In view of the above challenges, the objective of the present study was to investigate the feasibility of using a powder consolidation approach to synthesize a soft magnetic composite material and to investigate the resultant magnetic and electronic characteristics. To accomplish this objective, instead of Fe, the equiatomic CoFe alloy which has significantly higher J_s was used as the ferromagnetic powder to maintain high J_s and low H_c in SMCs [7, 8, 27]. Moreover, a large-scale deposition process was used to coat a large volume of CoFe powder particles with Al₂O₃ which were then subsequently densified using SPS consolidation. To produce a large volume of powders with a thick coating, on the order of several micrometers, the CoFe powders were coated by a vendor using a commercial, proprietary process which chemically reacts Al₂O₃ onto the surfaces of a fluidized bed of CoFe powders. After this coating process, a fully dense SMC with a CoFe–Al₂O₃ core–shell structure with particles of the CoFe phase fully separated by a continuous Al₂O₃ phase was then targeted by consolidating the coated CoFe powders using SPS to achieve high J_s, above 2.0 T, and high electrical resistivity, above 1.0 µΩ·m.
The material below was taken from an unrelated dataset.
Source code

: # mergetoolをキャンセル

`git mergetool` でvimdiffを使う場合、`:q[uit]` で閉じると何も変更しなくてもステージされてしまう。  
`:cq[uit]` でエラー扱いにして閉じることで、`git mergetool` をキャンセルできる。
Gas atomized, pre-alloyed equiatomic CoFe powder particles, with a particle size below 150 µm, were purchased from Oryx Advanced Materials (Fremont, CA, USA) and were used as the feedstock powder to be coated with Al₂O₃. Approximately 1 kg of CoFe powder particles in the range of 20–150 μm were coated with 2 vol. % Al₂O₃ (2–5 μm thick) by Advanced Powder Solutions, Inc (Cypress, TX, 77,429 USA) with a proprietary chemical vapor deposition process. Using a Fuji SPS-825S DR. SINTER (Fuji Electronic Industrial Co., Ltd., Kawasaki, Japan) SPS with a maximum pulsed DC output of 12 V and 8000 A, the as-coated powders were consolidated at 700 °C and 1000 °C under a vacuum of less than 5 Pa to form 5 mm OD × 2 mm HT samples. During SPS consolidation, the uniaxial load was manually held at the lower limit of the SPS, to stay below a compressive stress of 150 MPa. The samples were then polished for magnetic properties measurements and cross-sectioned for microstructural characterization.

The Archimedes method was used to measure density of as-consolidated SMC disks. To assess the relative density the measured density was compared to the theoretical density of a BCC CoFe structure with 2 vol. % Al₂O₃. The phase composition of the as-received powders and consolidated SMCs was assessed with a Rigaku SmartLab X-ray diffractometer (XRD) equipped with a Cu K_α (λ = 0.1542 nm) radiation source. As-received coated powders were mounted in KonductoMet™ and mechanically polished to 0.04 µm to evaluate the microstructural features of the cross sections of powders. The consolidated SMCs were cross-sectioned using wire electronic discharge machining (EDM) and were mechanically polished to 0.04 µm to evaluate the microstructural features in the cross section of the SMCs, perpendicular to the SPS loading direction. The microstructures of cross-sectioned as-coated powders and consolidated SMCs were characterized using a FEI Quanta 3D field emission gun scanning electron microscope (SEM) equipped with an Everhart Thornley secondary electron (SE) detector, a pole piece mounted backscatter electron (BSE) detector and an Oxford energy-dispersive X-ray spectrometer (EDS). ImageJ software was used to measure grain sizes and coating thicknesses. All micrographs of the consolidated disks are normal to the uniaxial SPS loading direction.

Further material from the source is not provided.